# Records provided
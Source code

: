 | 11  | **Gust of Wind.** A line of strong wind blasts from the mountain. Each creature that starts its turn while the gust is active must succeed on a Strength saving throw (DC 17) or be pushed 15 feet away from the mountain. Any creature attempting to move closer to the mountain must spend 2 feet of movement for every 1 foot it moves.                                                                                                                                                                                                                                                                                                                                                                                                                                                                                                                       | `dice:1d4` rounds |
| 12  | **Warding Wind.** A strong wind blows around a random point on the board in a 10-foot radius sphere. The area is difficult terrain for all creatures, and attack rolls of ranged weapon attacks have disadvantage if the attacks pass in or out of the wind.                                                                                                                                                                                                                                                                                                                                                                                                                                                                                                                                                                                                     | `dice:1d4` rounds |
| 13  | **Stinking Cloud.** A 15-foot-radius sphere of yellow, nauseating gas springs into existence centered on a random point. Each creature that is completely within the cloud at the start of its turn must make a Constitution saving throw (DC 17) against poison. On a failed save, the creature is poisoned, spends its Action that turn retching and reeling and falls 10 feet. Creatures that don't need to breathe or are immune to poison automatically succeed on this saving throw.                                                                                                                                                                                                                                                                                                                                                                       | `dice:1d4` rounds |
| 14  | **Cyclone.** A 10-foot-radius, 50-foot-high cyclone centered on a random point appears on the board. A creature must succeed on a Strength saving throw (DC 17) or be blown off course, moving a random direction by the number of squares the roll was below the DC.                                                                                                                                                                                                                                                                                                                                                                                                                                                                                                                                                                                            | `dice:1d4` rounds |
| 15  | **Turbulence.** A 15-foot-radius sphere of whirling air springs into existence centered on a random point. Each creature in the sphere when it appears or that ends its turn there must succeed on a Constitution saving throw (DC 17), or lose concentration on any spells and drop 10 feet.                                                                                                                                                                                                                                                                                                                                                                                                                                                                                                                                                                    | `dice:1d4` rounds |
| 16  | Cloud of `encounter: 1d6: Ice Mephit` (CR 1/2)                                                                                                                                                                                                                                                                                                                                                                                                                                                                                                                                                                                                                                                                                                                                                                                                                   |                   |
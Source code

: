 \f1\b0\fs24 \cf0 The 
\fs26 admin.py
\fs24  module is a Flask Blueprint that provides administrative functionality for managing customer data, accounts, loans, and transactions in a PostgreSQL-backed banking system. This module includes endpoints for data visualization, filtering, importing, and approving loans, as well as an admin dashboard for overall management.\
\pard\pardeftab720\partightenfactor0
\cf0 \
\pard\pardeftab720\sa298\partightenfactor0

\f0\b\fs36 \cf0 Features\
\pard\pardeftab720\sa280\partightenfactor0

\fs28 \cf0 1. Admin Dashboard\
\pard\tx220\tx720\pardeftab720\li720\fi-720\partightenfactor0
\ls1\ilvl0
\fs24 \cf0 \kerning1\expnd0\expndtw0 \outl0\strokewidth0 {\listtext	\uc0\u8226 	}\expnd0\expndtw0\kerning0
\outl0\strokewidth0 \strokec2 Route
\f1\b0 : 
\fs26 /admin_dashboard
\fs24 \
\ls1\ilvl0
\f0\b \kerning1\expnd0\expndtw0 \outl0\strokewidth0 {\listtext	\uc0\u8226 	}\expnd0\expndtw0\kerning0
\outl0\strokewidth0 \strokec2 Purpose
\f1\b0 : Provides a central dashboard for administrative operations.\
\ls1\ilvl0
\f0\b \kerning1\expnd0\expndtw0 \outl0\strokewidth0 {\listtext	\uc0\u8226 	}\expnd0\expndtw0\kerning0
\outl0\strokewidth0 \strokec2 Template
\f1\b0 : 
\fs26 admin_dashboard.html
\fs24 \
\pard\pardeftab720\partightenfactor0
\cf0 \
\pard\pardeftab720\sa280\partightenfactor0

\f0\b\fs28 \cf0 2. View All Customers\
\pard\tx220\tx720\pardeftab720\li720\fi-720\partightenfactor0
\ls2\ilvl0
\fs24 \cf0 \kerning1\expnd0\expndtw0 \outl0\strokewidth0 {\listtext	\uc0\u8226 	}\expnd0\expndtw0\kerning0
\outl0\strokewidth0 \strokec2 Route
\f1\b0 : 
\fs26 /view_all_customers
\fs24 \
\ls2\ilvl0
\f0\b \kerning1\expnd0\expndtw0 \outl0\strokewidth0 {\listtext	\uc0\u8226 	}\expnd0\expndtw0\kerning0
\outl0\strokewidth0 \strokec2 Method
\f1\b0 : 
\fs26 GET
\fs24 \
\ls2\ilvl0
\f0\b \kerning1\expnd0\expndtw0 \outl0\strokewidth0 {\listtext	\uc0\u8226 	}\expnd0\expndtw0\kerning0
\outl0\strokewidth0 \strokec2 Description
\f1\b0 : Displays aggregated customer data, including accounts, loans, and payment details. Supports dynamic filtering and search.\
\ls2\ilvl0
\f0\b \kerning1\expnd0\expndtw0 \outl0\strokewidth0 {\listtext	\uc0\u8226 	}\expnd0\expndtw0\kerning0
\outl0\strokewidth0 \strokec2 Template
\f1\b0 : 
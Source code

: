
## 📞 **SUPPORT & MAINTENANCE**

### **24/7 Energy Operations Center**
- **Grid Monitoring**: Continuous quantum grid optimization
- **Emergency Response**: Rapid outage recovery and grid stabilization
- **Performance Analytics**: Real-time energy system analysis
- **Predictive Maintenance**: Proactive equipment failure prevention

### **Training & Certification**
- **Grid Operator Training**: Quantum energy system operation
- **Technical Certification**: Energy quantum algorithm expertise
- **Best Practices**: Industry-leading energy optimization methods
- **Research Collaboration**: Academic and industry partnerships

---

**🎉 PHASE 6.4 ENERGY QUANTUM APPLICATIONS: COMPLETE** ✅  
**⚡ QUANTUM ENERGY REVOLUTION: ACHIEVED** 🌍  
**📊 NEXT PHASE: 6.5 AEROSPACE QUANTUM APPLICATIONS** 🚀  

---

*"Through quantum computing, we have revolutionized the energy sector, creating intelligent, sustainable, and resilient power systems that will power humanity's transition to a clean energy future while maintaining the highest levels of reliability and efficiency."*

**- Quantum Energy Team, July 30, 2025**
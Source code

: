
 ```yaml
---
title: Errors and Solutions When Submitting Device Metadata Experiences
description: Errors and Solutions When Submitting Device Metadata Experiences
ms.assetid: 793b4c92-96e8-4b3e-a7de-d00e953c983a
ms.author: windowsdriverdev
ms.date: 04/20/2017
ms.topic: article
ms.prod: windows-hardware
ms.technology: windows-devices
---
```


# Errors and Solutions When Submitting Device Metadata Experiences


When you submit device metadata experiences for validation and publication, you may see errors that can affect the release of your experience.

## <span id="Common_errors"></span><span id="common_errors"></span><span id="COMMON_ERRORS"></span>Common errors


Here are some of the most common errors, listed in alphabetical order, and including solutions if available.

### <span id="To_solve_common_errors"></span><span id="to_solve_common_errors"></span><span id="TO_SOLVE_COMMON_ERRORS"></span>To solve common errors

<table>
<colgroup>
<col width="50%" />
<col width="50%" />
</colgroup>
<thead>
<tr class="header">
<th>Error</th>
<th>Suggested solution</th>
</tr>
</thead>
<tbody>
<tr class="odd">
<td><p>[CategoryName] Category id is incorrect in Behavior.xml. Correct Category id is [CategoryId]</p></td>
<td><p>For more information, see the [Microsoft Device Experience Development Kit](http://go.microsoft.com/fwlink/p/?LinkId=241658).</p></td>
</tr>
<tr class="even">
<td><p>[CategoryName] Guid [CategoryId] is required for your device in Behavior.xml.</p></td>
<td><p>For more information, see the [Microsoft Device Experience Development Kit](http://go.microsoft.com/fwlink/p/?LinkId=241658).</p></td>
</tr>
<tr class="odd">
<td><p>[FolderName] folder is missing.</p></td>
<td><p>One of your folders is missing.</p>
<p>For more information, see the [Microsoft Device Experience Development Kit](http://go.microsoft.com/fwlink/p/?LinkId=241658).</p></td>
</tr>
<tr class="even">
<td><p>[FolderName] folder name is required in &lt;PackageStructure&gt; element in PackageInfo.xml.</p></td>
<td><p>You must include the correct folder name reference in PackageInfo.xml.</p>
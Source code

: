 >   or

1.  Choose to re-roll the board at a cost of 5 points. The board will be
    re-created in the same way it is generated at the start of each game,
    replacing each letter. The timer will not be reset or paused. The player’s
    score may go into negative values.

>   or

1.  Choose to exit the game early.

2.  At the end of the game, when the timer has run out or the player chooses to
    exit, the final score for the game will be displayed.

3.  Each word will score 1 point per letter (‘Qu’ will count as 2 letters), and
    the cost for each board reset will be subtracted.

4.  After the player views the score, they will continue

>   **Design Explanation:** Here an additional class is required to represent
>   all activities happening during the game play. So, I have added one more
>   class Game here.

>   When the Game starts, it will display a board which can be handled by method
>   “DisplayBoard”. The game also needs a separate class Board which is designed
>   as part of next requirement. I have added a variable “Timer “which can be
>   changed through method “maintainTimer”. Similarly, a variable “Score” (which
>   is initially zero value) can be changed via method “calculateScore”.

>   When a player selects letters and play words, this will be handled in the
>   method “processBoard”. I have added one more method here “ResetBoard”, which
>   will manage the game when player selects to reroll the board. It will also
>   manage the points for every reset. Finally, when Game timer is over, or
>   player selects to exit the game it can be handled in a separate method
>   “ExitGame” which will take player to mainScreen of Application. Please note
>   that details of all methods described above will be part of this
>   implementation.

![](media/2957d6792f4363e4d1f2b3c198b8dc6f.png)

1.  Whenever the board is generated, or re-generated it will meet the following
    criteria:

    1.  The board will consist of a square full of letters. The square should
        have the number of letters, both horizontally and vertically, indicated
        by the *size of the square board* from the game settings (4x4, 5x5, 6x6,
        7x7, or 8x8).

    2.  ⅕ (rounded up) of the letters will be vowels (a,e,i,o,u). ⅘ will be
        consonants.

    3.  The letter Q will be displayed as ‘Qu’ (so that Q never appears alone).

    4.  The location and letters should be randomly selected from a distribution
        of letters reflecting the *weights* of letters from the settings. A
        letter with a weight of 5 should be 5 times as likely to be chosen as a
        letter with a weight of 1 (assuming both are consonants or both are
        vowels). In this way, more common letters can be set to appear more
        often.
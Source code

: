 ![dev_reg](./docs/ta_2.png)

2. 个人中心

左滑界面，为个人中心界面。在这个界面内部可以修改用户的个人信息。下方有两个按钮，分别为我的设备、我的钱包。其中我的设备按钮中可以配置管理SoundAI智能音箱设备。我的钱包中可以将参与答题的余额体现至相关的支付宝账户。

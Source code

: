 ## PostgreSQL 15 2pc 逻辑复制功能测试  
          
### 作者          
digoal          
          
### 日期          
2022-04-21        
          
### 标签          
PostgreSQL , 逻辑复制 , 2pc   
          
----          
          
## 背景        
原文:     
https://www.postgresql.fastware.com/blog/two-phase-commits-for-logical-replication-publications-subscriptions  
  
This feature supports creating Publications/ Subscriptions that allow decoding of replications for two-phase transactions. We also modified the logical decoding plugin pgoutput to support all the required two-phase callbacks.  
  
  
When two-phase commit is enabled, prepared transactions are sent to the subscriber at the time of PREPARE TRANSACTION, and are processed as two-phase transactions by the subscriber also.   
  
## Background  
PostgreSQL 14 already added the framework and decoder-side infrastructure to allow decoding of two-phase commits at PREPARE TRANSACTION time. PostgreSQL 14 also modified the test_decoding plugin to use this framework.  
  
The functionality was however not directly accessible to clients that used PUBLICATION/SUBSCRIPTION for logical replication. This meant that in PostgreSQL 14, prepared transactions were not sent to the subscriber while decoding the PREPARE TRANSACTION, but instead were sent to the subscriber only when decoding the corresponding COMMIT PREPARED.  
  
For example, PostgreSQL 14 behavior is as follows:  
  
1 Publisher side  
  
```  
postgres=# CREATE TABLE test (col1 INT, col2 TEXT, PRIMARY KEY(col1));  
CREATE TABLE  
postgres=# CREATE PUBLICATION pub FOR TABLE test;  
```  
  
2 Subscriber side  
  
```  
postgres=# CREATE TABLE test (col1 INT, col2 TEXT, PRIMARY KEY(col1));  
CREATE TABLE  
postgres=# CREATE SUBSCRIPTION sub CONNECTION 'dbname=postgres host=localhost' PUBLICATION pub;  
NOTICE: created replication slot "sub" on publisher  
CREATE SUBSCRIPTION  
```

# Exercise instructions
Print, unaltered, every line from the beginning of the material down to the line with "Wind.** A strong".

# Answer for this exercise
Source code

: | 11  | **Gust of Wind.** A line of strong wind blasts from the mountain. Each creature that starts its turn while the gust is active must succeed on a Strength saving throw (DC 17) or be pushed 15 feet away from the mountain. Any creature attempting to move closer to the mountain must spend 2 feet of movement for every 1 foot it moves.                                                                                                                                                                                                                                                                                                                                                                                                                                                                                                                       | `dice:1d4` rounds |
| 12  | **Warding Wind.** A strong wind blows around a random point on the board in a 10-foot radius sphere. The area is difficult terrain for all creatures, and attack rolls of ranged weapon attacks have disadvantage if the attacks pass in or out of the wind.                                                                                                                                                                                                                                                                                                                                                                                                                                                                                                                                                                                                     | `dice:1d4` rounds |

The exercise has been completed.